不死身の体を持っていた人物でしたが、ある出来事がきっかけで、自ら死を望むことになってしまいます。
下半身が馬、上半身が人間のケンタウルス族は、野蛮で酒と女を好む種族として知られていた。
その中で唯一、”ケイロン”は優しい心を持った文武両道の賢人だった。また優れた指導者でもあり、アキレウス、アスクレピオスを始め多くの英雄が彼を師として慕っていた。
ある時、彼の弟子のひとりである”ヘルクレス”は、旅の途中にケンタウルス族の暮らすポロエーの村に立ち寄っていた。友人のポロスに食事に招待され、ヘルクレスは焼き肉を、ポロスは生肉を楽しんでいた。
食事の途中酒が飲みたくなったヘルクレスは、ポロスにうまい酒はないかと尋ねます。
勇者ヘルクレスに見合う酒は何かと考え、ポロスは一族に伝わる銘酒を振舞うことにしました。

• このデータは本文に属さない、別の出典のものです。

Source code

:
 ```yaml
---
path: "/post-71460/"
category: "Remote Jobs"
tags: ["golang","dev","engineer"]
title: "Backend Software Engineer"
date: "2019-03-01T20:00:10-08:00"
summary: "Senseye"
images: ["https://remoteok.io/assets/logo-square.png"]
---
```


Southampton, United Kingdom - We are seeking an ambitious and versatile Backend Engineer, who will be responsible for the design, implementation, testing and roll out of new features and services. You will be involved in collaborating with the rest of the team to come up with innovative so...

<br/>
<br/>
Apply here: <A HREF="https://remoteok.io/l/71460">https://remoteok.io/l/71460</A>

酒瓶を開けた途端、その芳醇な香りがあたり一面に漂い、他のケンタウルスたちのもとへも香りを運んでいきました。
ポロスは他のケンタウルスたちに、酒を開けることの了解を取っていなかったから大変です。勝手に一族共有の銘酒を開けられたことに、激怒したケンタウルスたちが、ポロスの家へと詰めかけます。
そして、武装したケンタウロスたちは、ポロスもろともヘルクレスへも襲い掛かりました。

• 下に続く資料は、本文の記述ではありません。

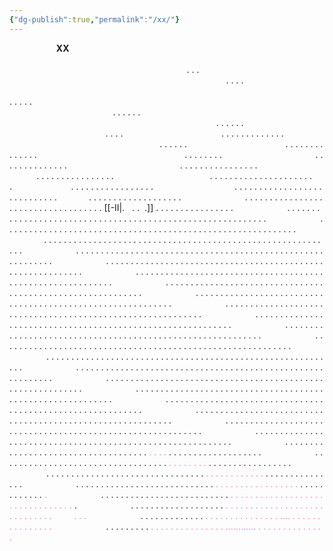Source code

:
 ```yaml
---
{"dg-publish":true,"permalink":"/xx/"}
---
```



                
  **XX**
                                                                                                                                                                                                                                                                            . . .
                                                                                                                                    . . . .
                                                                                                                                  . . . . .
                                                                                                                                . . . . . .
                                                                                                                                . . . . . .
                                                                   . . . .                                        . . . . . . . . . . . . .
                                                             . . . . . .                                        . . . . . . . . . . . . . .
                                                           . . . . . . . .                                      . . . . . . . . . . . . . .
                                                  . . . . . . . . . . . . . . . .                              . . . . . . . . . . . . . . . .
                                       . . . . . . . . . . . . . . . . . . . . . .                        . . . . . . . . . . . . . . . . . 
                                      . . . . . . . . . . . . . . . . . . . . . . . . . . . .              . . . . . . . . . . . . . . . . . . .
                              . . . . . . . . . . . . . . . . . . . . . . . . . . . . . . . . . . . [[-II\|.    . .   .]] . . . . . . . . . . . . . . . .
                      . . . . . . . . . . . . . . . . . . . . . . . . . . . . . . . . . . . . . . . . . . . . . . . . . . . . . . . . . . .
                      . . . . . . . . . . . . . . . . . . . . . . . . . . . . . . . . . . . . . . . . . . . . . . . . . . . . . . . . . . .
                      . . . . . . . . . . . . . . . . . . . . . . . . . . . . . . . . . . . . . . . . . . . . . . . . . . . . . . . . . . .
                      . . . . . . . . . . . . . . . . . . . . . . . . . . . . . . . . . . . . . . . . . . . . . . . . . . . . . . . . . . .
                      . . . . . . . . . . . . . . . . . . . . . . . . . . . . . . . . . . . . . . . . . . . . . . . . . . . . . . . . . . .
                      . . . . . . . . . . . . . . . . . . . . . . . . . . . . . . . . . . . . . . . . . . . . . . . . . . . . . . . . . . .
                      . . . . . . . . . . . . . . . . . . . . . . . . . . . . . . . . . . . . . . . . . . . . . . . . . . . . . . . . . . .
                      . . . . . . . . . . . . . . . . . . . . . . . . . . . . . . . . . . . . . . . . . . . . . . . . . . . . . . . . . . .
                      . . . . . . . . . . . . . . . . . . . . . . . . . . . . . . . . . . . . . . . . . . . . . . . . . . . . . . . . . . .
                      . . . . . . . . . . . . . . . . . . . . . . . . . . . . . . . . . . . . . . . . . . . . . . . . . . . . . . . . . . .
                      . . . . . . . . . . . . . . . . . . . . . . . . . . . . . . . . . . . . . . . . . . . . . . . . . . . . . . . . . . .
                      . . . . . . . . . . . . . . . . . . . . . . . . . . . . . . . . . . . . . . . . . . . . . . . . . . . . . . . . . . .
                      . . . . . . . . . . . . . . . . . . . . . . . . . . . . . . . . . . . . . . . . . . . . . . . . . . . . . . . . . . .
                      . . . . . . . . . . . . . . . . . . . . . . . . . . . . . . . . . . . . . . . . . . . . . . . . . . . . . . . . . . .
                      . . . . . . . . . . . . . . . . . . . . . . . . . . . . . . . . . . . . . . . . . . . . . . . . . . . . . . . . . . .
                      . . . . . . . . . . . . . . . . . . . . . . . . . . . . . . . . . . . . . . . . . . . . . . . . . . . . . . . . . . .
                      . . . . . . . . . . . . . . . . . . . . . . . . . . . . . . . . . . . . . . . . . . . . . . . . . . . . . . . . . . .
                      . . . . . . . . . . . . . . . . . . . . . . . . . . . . . . . . . . . . . . . . . . . . . . . . . . . . . . . . . . .
                      . . . . . . . . . . . . . . . . . . . . . . . . . . . . . . . . . . . . . . . . . . . . . . . . . . . . . . . . . . .
                      . . . . . . . . . . . . . . . . . . . . . . . . . . . . . . . . . . . . . . . . . . . . . . . . . . . . . . . . . . .
                      . . . . . . . . . . . . . . . . . . . . . . . . . . . . . . . . . . . . <span style="color:rgb(240, 122, 203)">. . . .</span> . . . . . . . . . . . . . . . . . . . 
                      . . . . . . . . . . . . . . . . . . . . . . . . . . . . . . . . . . <span style="color:rgb(240, 122, 203)">. . . . . . . . </span>. . . . . . . . . . . . . . . . .
                      . . . . . . . . . . . . . . . . . . . . . . . . . . . . . . . . <span style="color:rgb(240, 122, 203)">. . . . . . . . . . . .</span> . . . . . . . . . . . . . . .
                      . . . . . . . . . . . . . . . . . . . . . . . . . . . . <span style="color:rgb(240, 122, 203)">. . . . . . . . . . . . . . . . . </span>. . . . . . . . . . . . <span style="color:rgb(240, 122, 203)">.</span>
                      . . . . . . . . . . . . . . . . . . . . . . . . . . <span style="color:rgb(240, 122, 203)">. . . . . . . . . . . . . . . . . . . . . . . . . . . . . . . .</span> .
                      . . . . . . . . . . . . . . . . . . . <span style="color:rgb(240, 122, 203)">. . . . . . . . . . . . . . . . . . . . . . . . . . . . . </span>        <span style="color:rgb(240, 122, 203)">. . .</span> 
                      . . . . . . . . . . . . . <span style="color:rgb(171, 156, 156)">. . . . . .</span> <span style="color:rgb(240, 122, 203)">. . . . . . . . . .... . . . . . . . . . . . . . . . </span>
                      . . . . . . . . . <span style="color:rgb(171, 156, 156)">. . . . . . . .</span>     <span style="color:rgb(240, 122, 203)">. . . . . . . ............ . . . . . . . . . . . . . .</span> 
                    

驚いたヘルクレスは、とっさに燃えていた薪を手に取り応戦します。結果はすぐに訪れました。
勇者ヘルクレスには、腕に覚えのあるケンタウルスたちも全く歯が立ちません。
追い返されたケンタウルスたちは、長老であるケイロンの住む洞窟へと逃げ込みました。
突然の襲撃に怒り心頭のヘルクレスは、弓を手に取りケンタウルスたちを追いかけます。すぐに追いつくと、ケイロンの周りに集まっていたケンタウルスたちに向けて次々と矢を放ちます。
そのうちの1つが、1人のケンタウルスの腕を射抜き、そのままケイロンの膝に刺さってしまいました。
「師匠!」
尊敬する師に矢を刺してしまったことに気づいたヘルクレスが駆け寄ります。
すぐに矢を抜くと、かつてケイロンからもらった薬を塗りこみます。
ヘルクレスの矢にはヒュドラの猛毒が塗られていて、その毒が体内に入ると決して助かりません。
いくら薬を塗っても無駄でした。
ケイロンは不死身の体をもっていたので死ぬことはありませんが、毒が体内に回り、全身を激痛が襲います。

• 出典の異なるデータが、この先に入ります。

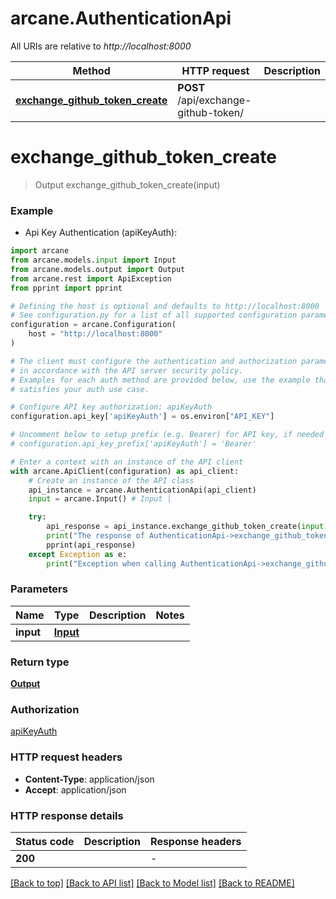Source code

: # arcane.AuthenticationApi

All URIs are relative to *http://localhost:8000*

Method | HTTP request | Description
------------- | ------------- | -------------
[**exchange_github_token_create**](AuthenticationApi.md#exchange_github_token_create) | **POST** /api/exchange-github-token/ | 


# **exchange_github_token_create**
> Output exchange_github_token_create(input)



### Example

* Api Key Authentication (apiKeyAuth):

```python
import arcane
from arcane.models.input import Input
from arcane.models.output import Output
from arcane.rest import ApiException
from pprint import pprint

# Defining the host is optional and defaults to http://localhost:8000
# See configuration.py for a list of all supported configuration parameters.
configuration = arcane.Configuration(
    host = "http://localhost:8000"
)

# The client must configure the authentication and authorization parameters
# in accordance with the API server security policy.
# Examples for each auth method are provided below, use the example that
# satisfies your auth use case.

# Configure API key authorization: apiKeyAuth
configuration.api_key['apiKeyAuth'] = os.environ["API_KEY"]

# Uncomment below to setup prefix (e.g. Bearer) for API key, if needed
# configuration.api_key_prefix['apiKeyAuth'] = 'Bearer'

# Enter a context with an instance of the API client
with arcane.ApiClient(configuration) as api_client:
    # Create an instance of the API class
    api_instance = arcane.AuthenticationApi(api_client)
    input = arcane.Input() # Input | 

    try:
        api_response = api_instance.exchange_github_token_create(input)
        print("The response of AuthenticationApi->exchange_github_token_create:\n")
        pprint(api_response)
    except Exception as e:
        print("Exception when calling AuthenticationApi->exchange_github_token_create: %s\n" % e)
```



### Parameters


Name | Type | Description  | Notes
------------- | ------------- | ------------- | -------------
 **input** | [**Input**](Input.md)|  | 

### Return type

[**Output**](Output.md)

### Authorization

[apiKeyAuth](../README.md#apiKeyAuth)

### HTTP request headers

 - **Content-Type**: application/json
 - **Accept**: application/json

### HTTP response details

| Status code | Description | Response headers |
|-------------|-------------|------------------|
**200** |  |  -  |

[[Back to top]](#) [[Back to API list]](../README.md#documentation-for-api-endpoints) [[Back to Model list]](../README.md#documentation-for-models) [[Back to README]](../README.md)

そしてとうとう、苦しみから逃れるために不死の力を放棄することを決意します。
ケイロンは主神ゼウスに頼み、プロメテウスに不死の力を譲り、死を選択しました。
ケイロンの願いを聞き入れ、安らかな死を与えたゼウスでしたが、その死を惜しみ天国に昇ったケイロンを星座にしました。
いて座にある宇宙
天の川銀河の中心方向に位置するいて座
宇宙に星々はバラバラにあるわけではありません。数千億個という星々が集団を作りその一つ一つを”銀河”と呼びます。 私たちの太陽は、”天の川銀河”と呼ばれる星集団の中にある1つの星なんです。
天の川銀河は、薄いどら焼きのような形をしていて、その中心方向にいて座が存在します。
ということは、私たちはいて座の方向を見ると、天の川銀河の一番濃い部分を見ることができるんです。
天の川銀河の写真を撮ってみたいと思っている方は、いて座を写真に撮ると綺麗な天の川を写すことができますよ!
いて座の豆知識
北向きに寝てはいけないのは、南斗六星に関係する?
北の空にある北斗七星といて座にある南斗六星は、形と名前が似ていることからわかるように、対になって考えられていました。
古代の中国では北斗七星が死を司る仙人で、南斗六星は生を司る仙人だと考えられていました。
人々の寿命はこの二人の仙人が相談して決めるとされていました。
ある村に住む子どもは、占い師から20まで生きられないと宣告されてしまいます。
驚いた子どもの父親は、寿命を延ばす方法がないか尋ねます。
寿命は人間の力で変えることはできないと断っていた占い師でしたが、働き者な子どもの姿に心を打たれ、寿命を司る仙人のことを教えてしまいます。
子どもは仙人のところに行き、無言のまま酒を注ぎました。
程よく酔っぱらったところで北側の仙人が子どもに気づき、「なぜ人間がここにいるのか?」と責めます。
謝りながら事情を話した子どもを見て、北側の仙人は寿命が描かれた巻物を取り出し、「確かに寿命は十九までだな。しかしこれは決まっていることだから変えるわけにはいかない」と言いました。
すると南側の仙人は「まあまあお酒も飲んでしまったことだし」と言いながら筆をとり、「十九」の前に「九」と付け加え、「これでお前は九十九まで生きられるぞ」と言いました。
喜んで帰った子どもは、本当に九十九歳まで長生きしたそうです。
このことから、死者は死を司る北側の仙人(北斗七星)に頭を向けて寝させる、北枕という文化が生まれ、生きている人は北に頭を向けて寝るのは縁起が悪いなんて話が生まれたのです。
おわりに
いて座について、見つけ方・神話・そこにある宇宙についての3つの観点から紹介しました。
次にあなたが見上げるいて座が少しでも輝いて見えますように。